People are living longer and will therefore need more retirement savings in the future to maintain living standards.

As David Fairs, partner at pensions consultancy LCP, says in the report: “We have made no progress in adapting our pensions system to the modern world. The three phases of our lives – education, work and retirement used to be neatly divided into thirds, but this is no longer the case.

“We cannot save enough over a 40-year working life to retire for 20-25 years.

“We change jobs, we alternate between full-time, part-time, employed, self-employed and unemployed. We get married, divorced and remarried.

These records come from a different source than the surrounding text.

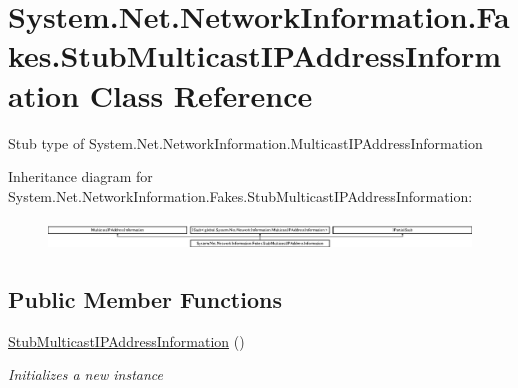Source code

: \hypertarget{class_system_1_1_net_1_1_network_information_1_1_fakes_1_1_stub_multicast_i_p_address_information}{\section{System.\-Net.\-Network\-Information.\-Fakes.\-Stub\-Multicast\-I\-P\-Address\-Information Class Reference}
\label{class_system_1_1_net_1_1_network_information_1_1_fakes_1_1_stub_multicast_i_p_address_information}
}


Stub type of System.\-Net.\-Network\-Information.\-Multicast\-I\-P\-Address\-Information 


Inheritance diagram for System.\-Net.\-Network\-Information.\-Fakes.\-Stub\-Multicast\-I\-P\-Address\-Information\-:\begin{figure}[H]
\begin{center}
\leavevmode
\includegraphics[height=0.813362cm]{class_system_1_1_net_1_1_network_information_1_1_fakes_1_1_stub_multicast_i_p_address_information}
\end{center}
\end{figure}
\subsection*{Public Member Functions}
\begin{DoxyCompactItemize}
\item 
\hyperlink{class_system_1_1_net_1_1_network_information_1_1_fakes_1_1_stub_multicast_i_p_address_information_aad8e63edf9749e1e8ddfcb06638ba249}{Stub\-Multicast\-I\-P\-Address\-Information} ()
\begin{DoxyCompactList}\small\item\em Initializes a new instance\end{DoxyCompactList}\end{DoxyCompactItemize}
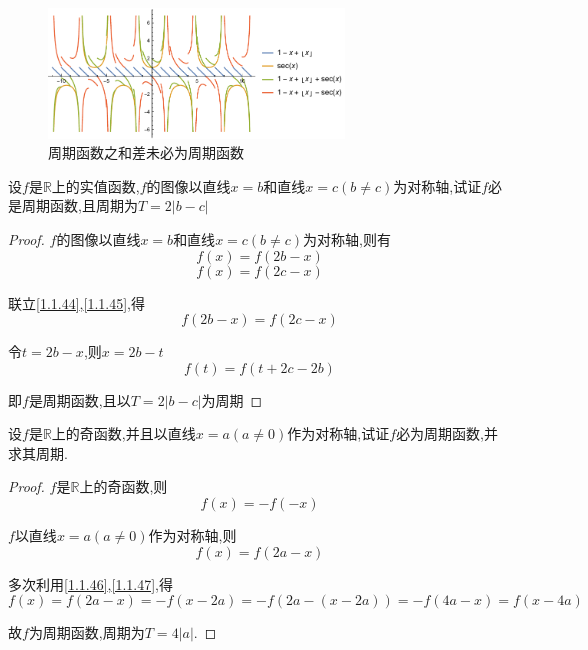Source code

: \begin{figure}[H]
    \centering
    \includegraphics[width=0.7\textwidth]{../image/1-x+[x]}
    \caption{周期函数之和差未必为周期函数}
\end{figure}

\begin{exercise}[$\ $(双镜效应)]
    设$f$是$\mathbb{R}$上的实值函数,$f$的图像以直线$x=b$和直线$x=c(b\ne c)$为对称轴,试证$f$必是周期函数,且周期为$T=2|b-c|$
\end{exercise}

\begin{proof}
    
    $f$的图像以直线$x=b$和直线$x=c(b\ne c)$为对称轴,则有
    \begin{equation}
        f(x)=f(2b-x) \label{1.1.44}
    \end{equation}
    \begin{equation}
        f(x)=f(2c-x)    \label{1.1.45}
    \end{equation}
    
    联立\cref{1.1.44},\cref{1.1.45},得
    \begin{equation*}
        f(2b-x)=f(2c-x)
    \end{equation*}

    令$t=2b-x$,则$x=2b-t$
    \begin{equation*}
        f(t)=f(t+2c-2b)
    \end{equation*}

    即$f$是周期函数,且以$T=2|b-c|$为周期
\end{proof}

\begin{exercise}
    设$f$是$\mathbb{R}$上的奇函数,并且以直线$x=a(a\ne 0)$作为对称轴,试证$f$必为周期函数,并求其周期. 
\end{exercise}

\begin{proof}

    $f$是$\mathbb{R}$上的奇函数,则
    \begin{equation}
        f(x)=-f(-x) \label{1.1.46}
    \end{equation}

    $f$以直线$x=a(a\ne 0)$作为对称轴,则
    \begin{equation}
        f(x)=f(2a-x)    \label{1.1.47}
    \end{equation}

    多次利用\cref{1.1.46},\cref{1.1.47},得
    \begin{equation*}
        f(x)=f(2a-x)=-f(x-2a)=-f(2a-(x-2a))=-f(4a-x)=f(x-4a)
    \end{equation*}
    
    故$f$为周期函数,周期为$T=4|a|$. 
\end{proof}

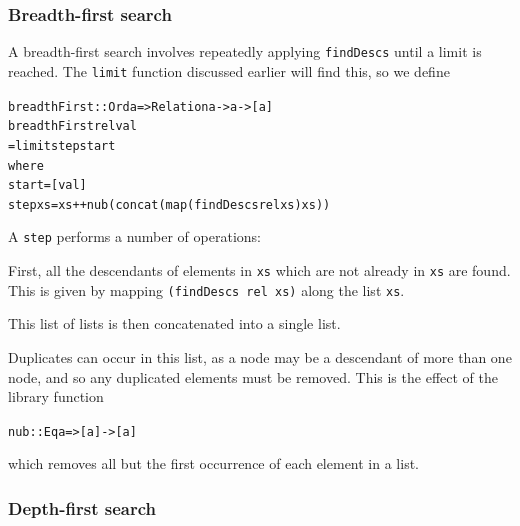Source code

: \subsubsection*{Breadth-first search}

A breadth-first search involves repeatedly applying \texttt{findDescs} until a
limit is reached. The \texttt{limit} function discussed earlier will
find this, so we define
\begin{alltt}
breadthFirst :: Ord a => Relation a -> a -> [a]
breadthFirst rel val
	= limit step start
	  where
	  start = [val]
	  step xs = xs ++ nub (concat (map (findDescs rel xs) xs))
\end{alltt}
A \texttt{step} performs a number of operations:
\begin{titemize}
\item First, all the descendants of
elements in \texttt{xs} which are not already in \texttt{xs} are found. This is given
by mapping \texttt{(findDescs rel xs)} along the list \texttt{xs}.
\item This list of
lists is then concatenated into a single list.  
\item Duplicates can occur
in this list, as a node may be a descendant of more than one node, 
and so any
duplicated elements must be removed. This is the effect of the library
function
\begin{alltt}
nub :: Eq a => [a] -> [a]
\end{alltt}
which removes all but the first
occurrence of each element in a list.
\end{titemize}

\subsubsection*{Depth-first search}

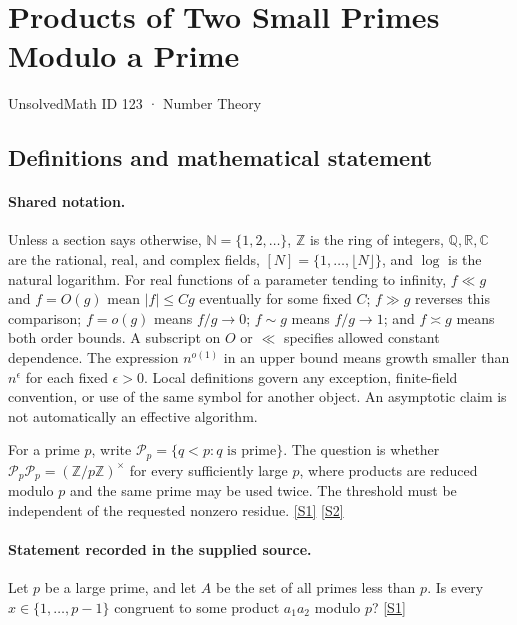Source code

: \documentclass[11pt,a4paper]{article}
\newcommand{\N}{\mathbb{N}}
\newcommand{\Z}{\mathbb{Z}}
\newcommand{\Q}{\mathbb{Q}}
\newcommand{\R}{\mathbb{R}}
\newcommand{\C}{\mathbb{C}}
\newcommand{\sref}[2]{\hyperlink{source:#1:#2}{[S#2]}}
\begin{document}

\setcounter{section}{122}

\section{Products of Two Small Primes Modulo a Prime}\label{123}

{\small\sffamily UnsolvedMath ID 123 · Number Theory}

\subsection{Definitions and mathematical statement}

\paragraph{Shared notation.}Unless a section says otherwise, $\N=\{1,2,\ldots\}$,
$\Z$ is the ring of integers, $\Q,\R,\C$ are the rational, real, and complex
fields, $[N]=\{1,\ldots,\lfloor N\rfloor\}$, and $\log$ is the natural
logarithm. For real functions of a parameter tending to infinity,
$f\ll g$ and $f=O(g)$ mean $|f|\leq Cg$ eventually for some fixed $C$;
$f\gg g$ reverses this comparison; $f=o(g)$ means $f/g\to0$;
$f\sim g$ means $f/g\to1$; and $f\asymp g$ means both order bounds.
A subscript on $O$ or $\ll$ specifies allowed constant dependence.
The expression $n^{o(1)}$ in an upper bound means growth smaller than
$n^\epsilon$ for each fixed $\epsilon>0$. Local definitions govern any
exception, finite-field convention, or use of the same symbol for another
object. An asymptotic claim is not automatically an effective algorithm.



For a prime $p$, write $\mathcal P_p=\{q<p:q\text{ is prime}\}$. The question is whether $\mathcal P_p\mathcal P_p=(\Z/p\Z)^\times$ for every sufficiently large $p$, where products are reduced modulo $p$ and the same prime may be used twice. The threshold must be independent of the requested nonzero residue. \sref{123}{1} \sref{123}{2}

\paragraph{Statement recorded in the supplied source.}
Let $p$ be a large prime, and let $A$ be the set of all primes less than $p$. Is every $x \in \{1, \dots, p-1\}$ congruent to some product $a_1a_2$ modulo $p$? \sref{123}{1}
\end{document}
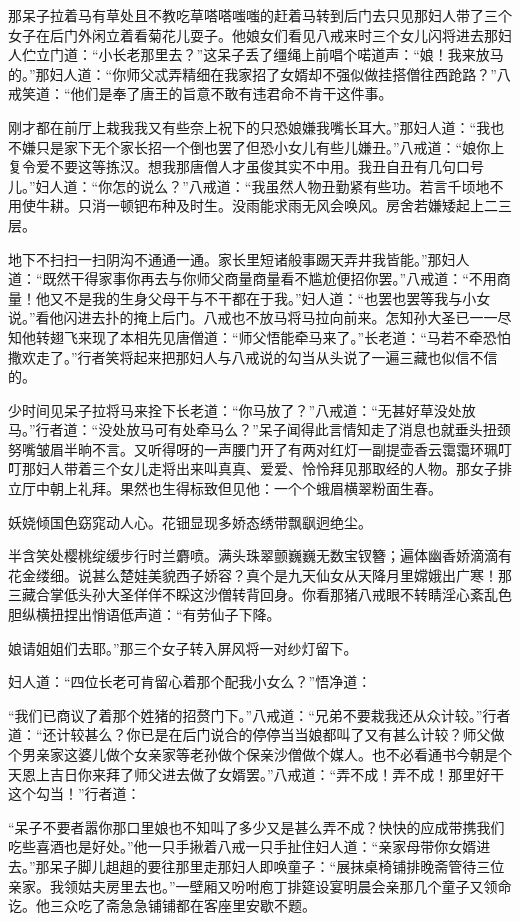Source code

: \documentclass[12pt,UTF8]{ctexbook}
\begin{document}
{那呆子拉着马有草处且不教吃草嗒嗒嗤嗤的赶着马转到后门去只见那妇人带了三个女子在后门外闲立着看菊花儿耍子。他娘女们看见八戒来时三个女儿闪将进去那妇人伫立门道：“小长老那里去？”这呆子丢了缰绳上前唱个喏道声：“娘！我来放马的。”那妇人道：“你师父忒弄精细在我家招了女婿却不强似做挂搭僧往西跄路？”八戒笑道：“他们是奉了唐王的旨意不敢有违君命不肯干这件事。

刚才都在前厅上栽我我又有些奈上祝下的只恐娘嫌我嘴长耳大。”那妇人道：“我也不嫌只是家下无个家长招一个倒也罢了但恐小女儿有些儿嫌丑。”八戒道：“娘你上复令爱不要这等拣汉。想我那唐僧人才虽俊其实不中用。我丑自丑有几句口号儿。”妇人道：“你怎的说么？”八戒道：“我虽然人物丑勤紧有些功。若言千顷地不用使牛耕。只消一顿钯布种及时生。没雨能求雨无风会唤风。房舍若嫌矮起上二三层。

地下不扫扫一扫阴沟不通通一通。家长里短诸般事踢天弄井我皆能。”那妇人道：“既然干得家事你再去与你师父商量商量看不尴尬便招你罢。”八戒道：“不用商量！他又不是我的生身父母干与不干都在于我。”妇人道：“也罢也罢等我与小女说。”看他闪进去扑的掩上后门。八戒也不放马将马拉向前来。怎知孙大圣已一一尽知他转翅飞来现了本相先见唐僧道：“师父悟能牵马来了。”长老道：“马若不牵恐怕撒欢走了。”行者笑将起来把那妇人与八戒说的勾当从头说了一遍三藏也似信不信的。

少时间见呆子拉将马来拴下长老道：“你马放了？”八戒道：“无甚好草没处放马。”行者道：“没处放马可有处牵马么？”呆子闻得此言情知走了消息也就垂头扭颈努嘴皱眉半晌不言。又听得呀的一声腰门开了有两对红灯一副提壶香云霭霭环珮叮叮那妇人带着三个女儿走将出来叫真真、爱爱、怜怜拜见那取经的人物。那女子排立厅中朝上礼拜。果然也生得标致但见他：一个个蛾眉横翠粉面生春。

妖娆倾国色窈窕动人心。花钿显现多娇态绣带飘飖迥绝尘。

半含笑处樱桃绽缓步行时兰麝喷。满头珠翠颤巍巍无数宝钗簪；遍体幽香娇滴滴有花金缕细。说甚么楚娃美貌西子娇容？真个是九天仙女从天降月里嫦娥出广寒！那三藏合掌低头孙大圣佯佯不睬这沙僧转背回身。你看那猪八戒眼不转睛淫心紊乱色胆纵横扭捏出悄语低声道：“有劳仙子下降。

娘请姐姐们去耶。”那三个女子转入屏风将一对纱灯留下。

妇人道：“四位长老可肯留心着那个配我小女么？”悟净道：

“我们已商议了着那个姓猪的招赘门下。”八戒道：“兄弟不要栽我还从众计较。”行者道：“还计较甚么？你已是在后门说合的停停当当娘都叫了又有甚么计较？师父做个男亲家这婆儿做个女亲家等老孙做个保亲沙僧做个媒人。也不必看通书今朝是个天恩上吉日你来拜了师父进去做了女婿罢。”八戒道：“弄不成！弄不成！那里好干这个勾当！”行者道：

“呆子不要者嚣你那口里娘也不知叫了多少又是甚么弄不成？快快的应成带携我们吃些喜酒也是好处。”他一只手揪着八戒一只手扯住妇人道：“亲家母带你女婿进去。”那呆子脚儿趄趄的要往那里走那妇人即唤童子：“展抹桌椅铺排晚斋管待三位亲家。我领姑夫房里去也。”一壁厢又吩咐庖丁排筵设宴明晨会亲那几个童子又领命讫。他三众吃了斋急急铺铺都在客座里安歇不题。

}
\end{document}
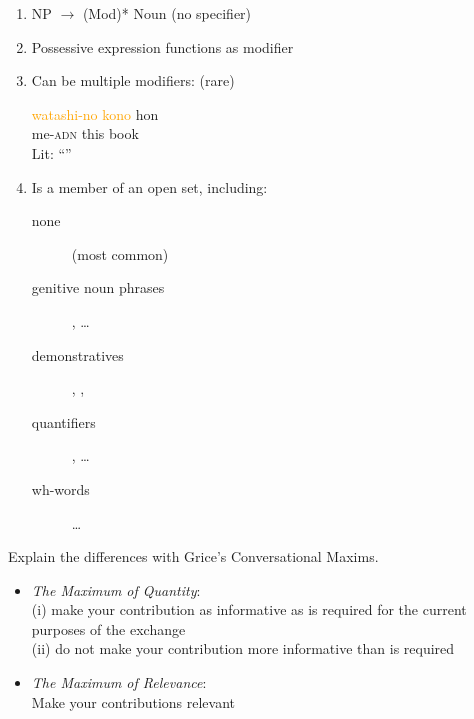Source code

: \documentclass[a4paper,landscape,headrule,footrule,xetex]{foils}
\newcommand{\exl}[1]{\textcolor{orange}{#1}}
\begin{document}
\begin{enumerate}\addtolength{\itemsep}{-5mm}
\item NP $\rightarrow$ (Mod)*  Noun \hfill (no specifier)
\item Possessive expression functions as modifier
\item Can be multiple modifiers: (rare) 
 \begin{exe}
    \ex \gll \exl{watashi-no} \exl{kono} hon \\
   me-\textsc{adn} this book \\
    \trans Lit: ``\eng{\exl{my} \exl{this} book}''
  \end{exe}
\item Is a member of an open set, including:
  \begin{description}
  \item[none]  (most common)
  \item[genitive noun phrases],
     \dots
  \item[demonstratives] , , 
  \item[quantifiers] ,  \ldots
  \item[wh-words]  \dots
  \end{description}
\end{enumerate}



Explain the differences with Grice's Conversational Maxims.

\begin{itemize}\addtolength{\itemsep}{-5mm}
  \item \textit{The Maximum of Quantity}:\\
    (i) make your contribution as informative as is required for
    the current purposes of the exchange \\
 (ii) do not make your contribution more informative than is
    required   
  \item \textit{The Maximum of Relevance}:\\
      Make your contributions relevant
\end{itemize}
\end{document}
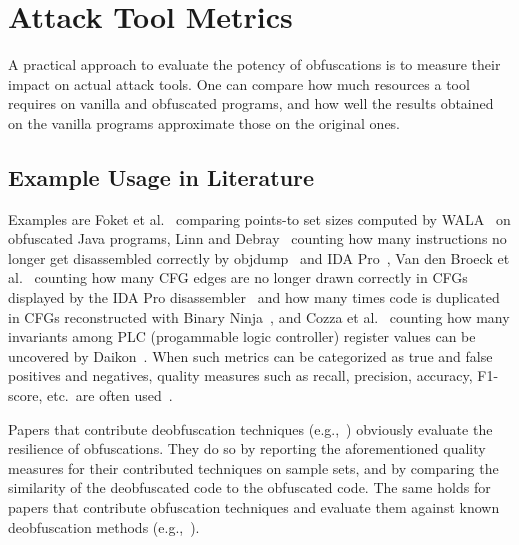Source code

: \section{Attack Tool Metrics}

A practical approach to evaluate the potency of obfuscations is to measure their impact on actual attack tools. One can compare how much resources a tool requires on vanilla and obfuscated programs, and how well the results obtained on the vanilla programs approximate those on the original ones. 

\subsection{Example Usage in Literature}
\label{sec:attack_tool_examples}
Examples are Foket et al.~\cite{Foket14} comparing points-to set sizes computed by WALA~\cite{WALA} on obfuscated Java programs, Linn and Debray~\cite{Linn2003} counting how many instructions no longer get disassembled correctly by objdump~\cite{binutils} and IDA Pro~\cite{IDA}, Van den Broeck et al.~\cite{jens21} counting how many CFG edges are no longer drawn correctly in CFGs displayed by the IDA Pro disassembler~\cite{IDA} and how many times code is duplicated in CFGs reconstructed with Binary Ninja~\cite{ninja}, and Cozza et al.~\cite{mila24} counting how many invariants among PLC (progammable logic controller) register values can be uncovered by Daikon~\cite{Daikon}. When such metrics can be categorized as true and false positives and negatives, quality measures such as recall, precision, accuracy, F1-score, etc.\ are often used~\cite{statistics}.

Papers that contribute deobfuscation techniques (e.g.,~\cite{2022_chosen_instruction_attack_against_commercial_code_virtualization_obfuscators,2021_mba_blast_unveiling_and_simplifying_mixed_boolean_arithmetic_obfuscation,2017_syntia_synthesizing_the_semantics_of_obfuscated_code,2015_a_generic_approach_to_automatic_deobfuscation_of_executable_code}) obviously evaluate the resilience of obfuscations. They do so by reporting the aforementioned quality measures for their contributed techniques on sample sets, and by comparing the similarity of the deobfuscated code to the obfuscated code. The same holds for papers that contribute obfuscation techniques and evaluate them against known deobfuscation methods (e.g.,~\cite{2022_loki_hardening_code_obfuscation_against_automated_attacks,2021_search_based_local_black_box_deobfuscation_understand_improve_and_mitigate}).

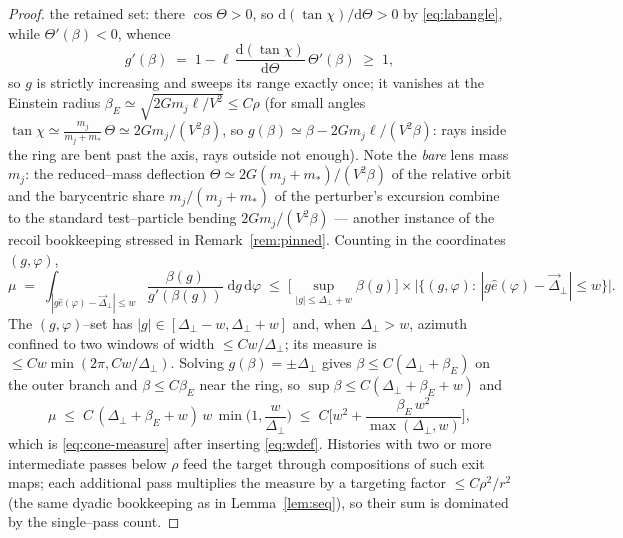 \documentclass[11pt]{article}
\newcommand{\dd}{\mathrm{d}}
\begin{document}
\begin{proof}
the retained set: there $\cos\Theta>0$, so $\dd(\tan\chi)/\dd\Theta>0$ by \eqref{eq:labangle},
while $\Theta'(\beta)<0$, whence
\begin{equation*}
  g'(\beta)\;=\;1-\ell\,\frac{\dd(\tan\chi)}{\dd\Theta}\,\Theta'(\beta)\;\ge\;1 ,
\end{equation*}
so $g$ is strictly increasing and sweeps its range exactly once; it vanishes at the Einstein
radius $\beta_E\simeq\sqrt{2Gm_j\ell/V^2}\le C\rho$ (for small angles
$\tan\chi\simeq\frac{m_j}{m_j+m_*}\,\Theta\simeq2Gm_j/(V^2\beta)$, so
$g(\beta)\simeq\beta-2Gm_j\ell/(V^2\beta)$: rays inside the ring are bent past the axis, rays
outside not enough). Note the \emph{bare} lens mass $m_j$: the reduced--mass deflection
$\Theta\simeq2G(m_j+m_*)/(V^2\beta)$ of the relative orbit and the barycentric share
$m_j/(m_j+m_*)$ of the perturber's excursion combine to the standard test--particle bending
$2Gm_j/(V^2\beta)$ --- another instance of the recoil bookkeeping stressed in
Remark~\ref{rem:pinned}. Counting in the coordinates $(g,\varphi)$,
\begin{equation*}
  \mu\;=\;\int_{|g\hat e(\varphi)-\vec\Delta_\perp|\le w}
  \frac{\beta(g)}{g'(\beta(g))}\;\dd g\,\dd\varphi
  \;\le\;\Big[\sup_{|g|\le\Delta_\perp+w}\beta(g)\Big]\times
  \big|\{(g,\varphi):\,|g\hat e(\varphi)-\vec\Delta_\perp|\le w\}\big| .
\end{equation*}
The $(g,\varphi)$--set has $|g|\in[\Delta_\perp-w,\Delta_\perp+w]$ and, when $\Delta_\perp>w$,
azimuth confined to two windows of width $\le Cw/\Delta_\perp$; its measure is
$\le Cw\min(2\pi,Cw/\Delta_\perp)$. Solving $g(\beta)=\pm\Delta_\perp$ gives
$\beta\le C(\Delta_\perp+\beta_E)$ on the outer branch and $\beta\le C\beta_E$ near the ring, so
$\sup\beta\le C(\Delta_\perp+\beta_E+w)$ and
\begin{equation*}
  \mu\;\le\;C\,(\Delta_\perp+\beta_E+w)\,w\,\min\Big(1,\frac{w}{\Delta_\perp}\Big)
  \;\le\;C\Big[w^2+\frac{\beta_E\,w^2}{\max(\Delta_\perp,w)}\Big],
\end{equation*}
which is \eqref{eq:cone-measure} after inserting \eqref{eq:wdef}. Histories with two or more
intermediate passes below $\rho$ feed the target through compositions of such exit maps; each
additional pass multiplies the measure by a targeting factor $\le C\rho^2/r^2$ (the same dyadic
bookkeeping as in Lemma~\ref{lem:seq}), so their sum is dominated by the single--pass count.


\end{proof}
\end{document}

The retirement system needs to adapt.”

The good news is that for most workers, there is still time to plan ahead and still time to save more.

This is particularly the case for younger workers in the UK.

One of the last acts of Rishi Sunak’s government was a change in the law so that employers will in future have to automatically enroll workers into their pension scheme at age 18, rather than age 22.

Employers will also no longer be able to disregard the first £6,240 of an employee’s earnings when calculating how much they should contribute to their scheme – potentially increasing the sums invested on behalf of lower-paid workers.

Meanwhile, the new government promises that the Pensions Bill it published last week, which largely picks up the work of the previous government, will increase the value of the average saver’s pot by 9% – around £11,000 – over their lifetime .

This is all a step in the right direction.

Ultimately, however, it will not replace the increased sums saved by all of us.